_PROBLEM REQUIREMENTS_.
Copy every entry verbatim and skip the pictures.

_SUPPLIED RECORDS_.
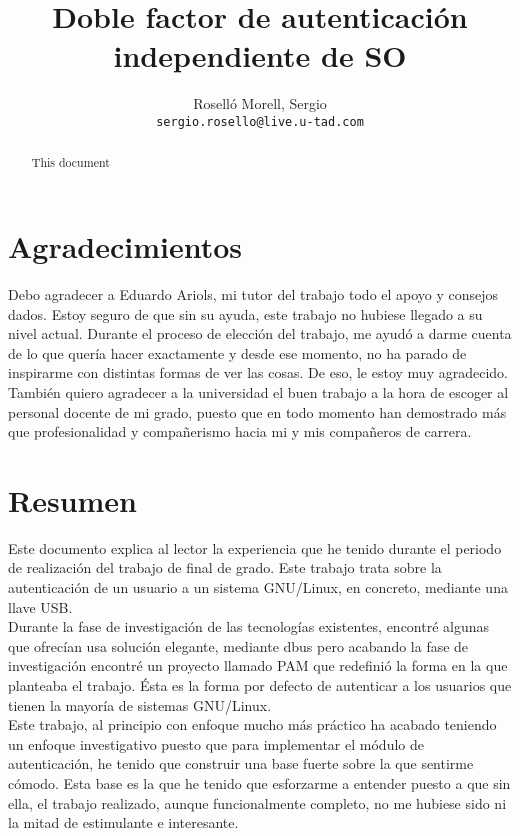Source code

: \documentclass[titlepage]{article}
\title{Doble factor de autenticación independiente de SO}
\author{Roselló Morell, Sergio\\
\texttt{sergio.rosello@live.u-tad.com}}
\begin{document}
\maketitle
\tableofcontents
\clearpage
\section{Agradecimientos}
Debo agradecer a Eduardo Ariols, mi tutor del trabajo todo el apoyo y consejos dados. Estoy seguro de que sin su ayuda, este trabajo no hubiese llegado a su nivel actual. Durante el proceso de elección del trabajo, me ayudó a darme cuenta de lo que quería hacer exactamente y desde ese momento, no ha parado de inspirarme con distintas formas de ver las cosas. De eso, le estoy muy agradecido.\\También quiero agradecer a la universidad el buen trabajo a la hora de escoger al personal docente de mi grado, puesto que en todo momento han demostrado más que profesionalidad y compañerismo hacia mi y mis compañeros de carrera.
\section{Resumen}
Este documento explica al lector la experiencia que he tenido durante el periodo de realización del trabajo de final de grado. Este trabajo trata sobre la autenticación de un usuario a un sistema \Gls{GNU/Linux}, en concreto, mediante una llave \Gls{USB}.\\Durante la fase de investigación de las tecnologías existentes, encontré algunas que ofrecían usa solución elegante, mediante \Gls{dbus} pero acabando la fase de investigación encontré un proyecto llamado \Gls{PAM} que redefinió la forma en la que planteaba el trabajo. Ésta es la forma por defecto de autenticar a los usuarios que tienen la mayoría de sistemas \Gls{GNU/Linux}.\\Este trabajo, al principio con enfoque mucho más práctico ha acabado teniendo un enfoque investigativo puesto que para implementar el módulo de autenticación, he tenido que construir una base fuerte sobre la que sentirme cómodo. Esta base es la que he tenido que esforzarme a entender puesto a que sin ella, el trabajo realizado, aunque funcionalmente completo, no me hubiese sido ni la mitad de estimulante e interesante.

\begin{abstract}
	This document 
\end{abstract}
\end{document}
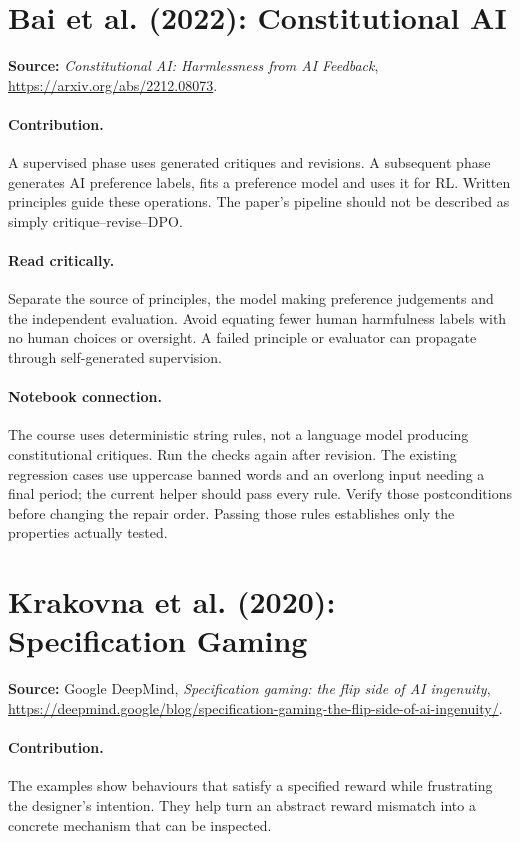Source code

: \documentclass[11pt]{scrartcl}
\begin{document}
\section{Bai et al. (2022): Constitutional AI}
\textbf{Source:} \emph{Constitutional AI: Harmlessness from AI Feedback},
\url{https://arxiv.org/abs/2212.08073}.

\paragraph{Contribution.} A supervised phase uses generated critiques and
revisions. A subsequent phase generates AI preference labels, fits a preference
model and uses it for RL. Written principles guide these operations. The paper's
pipeline should not be described as simply critique--revise--DPO.

\paragraph{Read critically.} Separate the source of principles, the model
making preference judgements and the independent evaluation. Avoid equating
fewer human harmfulness labels with no human choices or oversight. A failed
principle or evaluator can propagate through self-generated supervision.

\paragraph{Notebook connection.} The course uses deterministic string rules,
not a language model producing constitutional critiques. Run the checks again
after revision. The existing regression cases use uppercase banned words and
an overlong input needing a final period; the current helper should pass
every rule. Verify those postconditions before changing the repair order.
Passing those rules establishes only the properties actually tested.

\section{Krakovna et al. (2020): Specification Gaming}
\textbf{Source:} Google DeepMind, \emph{Specification gaming: the flip side of AI ingenuity},
\url{https://deepmind.google/blog/specification-gaming-the-flip-side-of-ai-ingenuity/}.

\paragraph{Contribution.} The examples show behaviours that satisfy a specified
reward while frustrating the designer's intention. They help turn an abstract
reward mismatch into a concrete mechanism that can be inspected.
\end{document}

_SOLUTION_.
Source code

: \documentclass[titlepage]{article}
\title{Doble factor de autenticación independiente de SO}
\author{Roselló Morell, Sergio\\
\texttt{sergio.rosello@live.u-tad.com}}
\begin{document}
\maketitle
\tableofcontents
\clearpage
\section{Agradecimientos}
Debo agradecer a Eduardo Ariols, mi tutor del trabajo todo el apoyo y consejos dados. Estoy seguro de que sin su ayuda, este trabajo no hubiese llegado a su nivel actual. Durante el proceso de elección del trabajo, me ayudó a darme cuenta de lo que quería hacer exactamente y desde ese momento, no ha parado de inspirarme con distintas formas de ver las cosas. De eso, le estoy muy agradecido.\\También quiero agradecer a la universidad el buen trabajo a la hora de escoger al personal docente de mi grado, puesto que en todo momento han demostrado más que profesionalidad y compañerismo hacia mi y mis compañeros de carrera.
\section{Resumen}
Este documento explica al lector la experiencia que he tenido durante el periodo de realización del trabajo de final de grado. Este trabajo trata sobre la autenticación de un usuario a un sistema \Gls{GNU/Linux}, en concreto, mediante una llave \Gls{USB}.\\Durante la fase de investigación de las tecnologías existentes, encontré algunas que ofrecían usa solución elegante, mediante \Gls{dbus} pero acabando la fase de investigación encontré un proyecto llamado \Gls{PAM} que redefinió la forma en la que planteaba el trabajo. Ésta es la forma por defecto de autenticar a los usuarios que tienen la mayoría de sistemas \Gls{GNU/Linux}.\\Este trabajo, al principio con enfoque mucho más práctico ha acabado teniendo un enfoque investigativo puesto que para implementar el módulo de autenticación, he tenido que construir una base fuerte sobre la que sentirme cómodo. Esta base es la que he tenido que esforzarme a entender puesto a que sin ella, el trabajo realizado, aunque funcionalmente completo, no me hubiese sido ni la mitad de estimulante e interesante.

\begin{abstract}
	This document 
\end{abstract}
\end{document}
Source code

: \documentclass[11pt]{scrartcl}
\begin{document}
\section{Bai et al. (2022): Constitutional AI}
\textbf{Source:} \emph{Constitutional AI: Harmlessness from AI Feedback},
\url{https://arxiv.org/abs/2212.08073}.

\paragraph{Contribution.} A supervised phase uses generated critiques and
revisions. A subsequent phase generates AI preference labels, fits a preference
model and uses it for RL. Written principles guide these operations. The paper's
pipeline should not be described as simply critique--revise--DPO.

\paragraph{Read critically.} Separate the source of principles, the model
making preference judgements and the independent evaluation. Avoid equating
fewer human harmfulness labels with no human choices or oversight. A failed
principle or evaluator can propagate through self-generated supervision.

\paragraph{Notebook connection.} The course uses deterministic string rules,
not a language model producing constitutional critiques. Run the checks again
after revision. The existing regression cases use uppercase banned words and
an overlong input needing a final period; the current helper should pass
every rule. Verify those postconditions before changing the repair order.
Passing those rules establishes only the properties actually tested.

\section{Krakovna et al. (2020): Specification Gaming}
\textbf{Source:} Google DeepMind, \emph{Specification gaming: the flip side of AI ingenuity},
\url{https://deepmind.google/blog/specification-gaming-the-flip-side-of-ai-ingenuity/}.

\paragraph{Contribution.} The examples show behaviours that satisfy a specified
reward while frustrating the designer's intention. They help turn an abstract
reward mismatch into a concrete mechanism that can be inspected.
\end{document}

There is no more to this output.